# TASK TO COMPLETE
Report each line from the records where the string "wrapper" turns up.
─── SOURCE MATERIAL
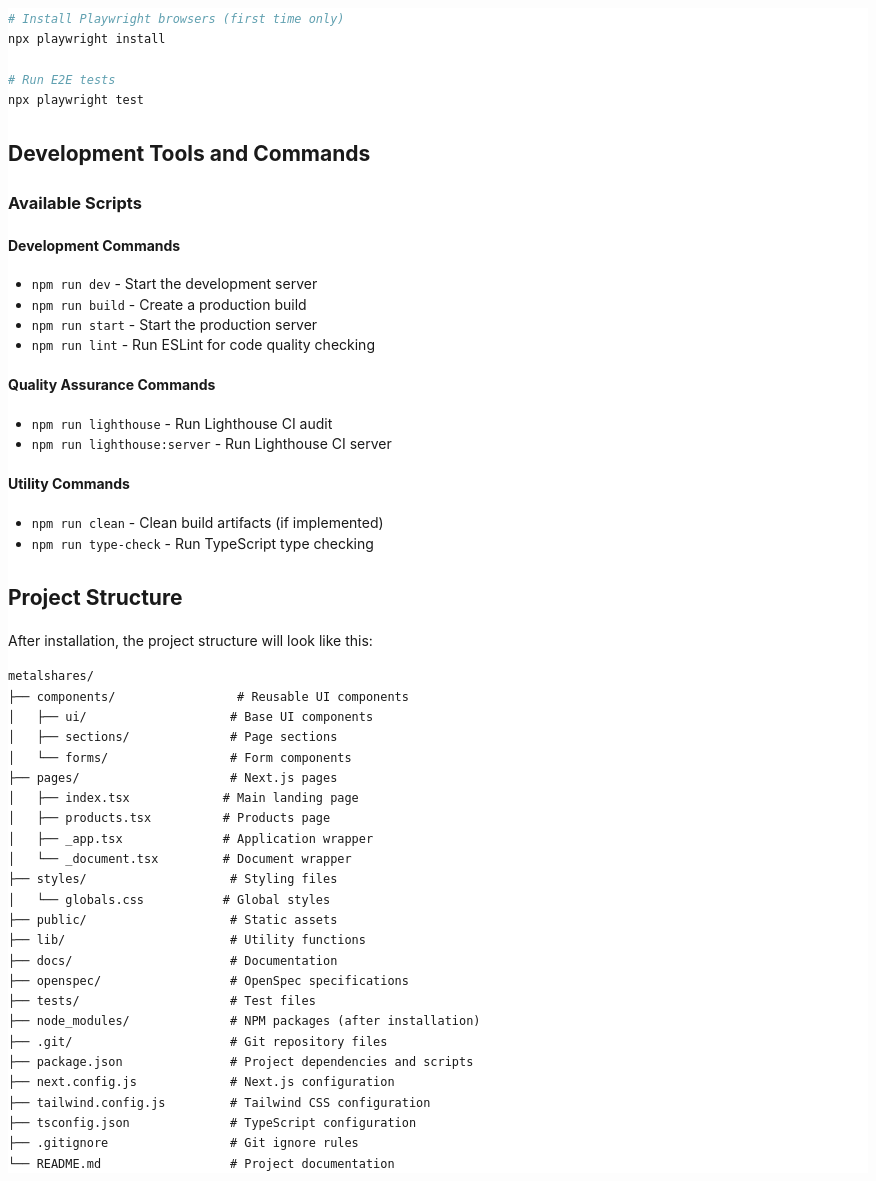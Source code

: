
 ```bash
# Install Playwright browsers (first time only)
npx playwright install

# Run E2E tests
npx playwright test
```

## Development Tools and Commands

### Available Scripts

#### Development Commands
- `npm run dev` - Start the development server
- `npm run build` - Create a production build
- `npm run start` - Start the production server
- `npm run lint` - Run ESLint for code quality checking

#### Quality Assurance Commands
- `npm run lighthouse` - Run Lighthouse CI audit
- `npm run lighthouse:server` - Run Lighthouse CI server

#### Utility Commands
- `npm run clean` - Clean build artifacts (if implemented)
- `npm run type-check` - Run TypeScript type checking

## Project Structure

After installation, the project structure will look like this:

```
metalshares/
├── components/                 # Reusable UI components
│   ├── ui/                    # Base UI components
│   ├── sections/              # Page sections
│   └── forms/                 # Form components
├── pages/                     # Next.js pages
│   ├── index.tsx             # Main landing page
│   ├── products.tsx          # Products page
│   ├── _app.tsx              # Application wrapper
│   └── _document.tsx         # Document wrapper
├── styles/                    # Styling files
│   └── globals.css           # Global styles
├── public/                    # Static assets
├── lib/                       # Utility functions
├── docs/                      # Documentation
├── openspec/                  # OpenSpec specifications
├── tests/                     # Test files
├── node_modules/              # NPM packages (after installation)
├── .git/                      # Git repository files
├── package.json               # Project dependencies and scripts
├── next.config.js             # Next.js configuration
├── tailwind.config.js         # Tailwind CSS configuration
├── tsconfig.json              # TypeScript configuration
├── .gitignore                 # Git ignore rules
└── README.md                  # Project documentation
```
──────
# COMPLETED TASK
│   ├── _app.tsx              # Application wrapper
│   └── _document.tsx         # Document wrapper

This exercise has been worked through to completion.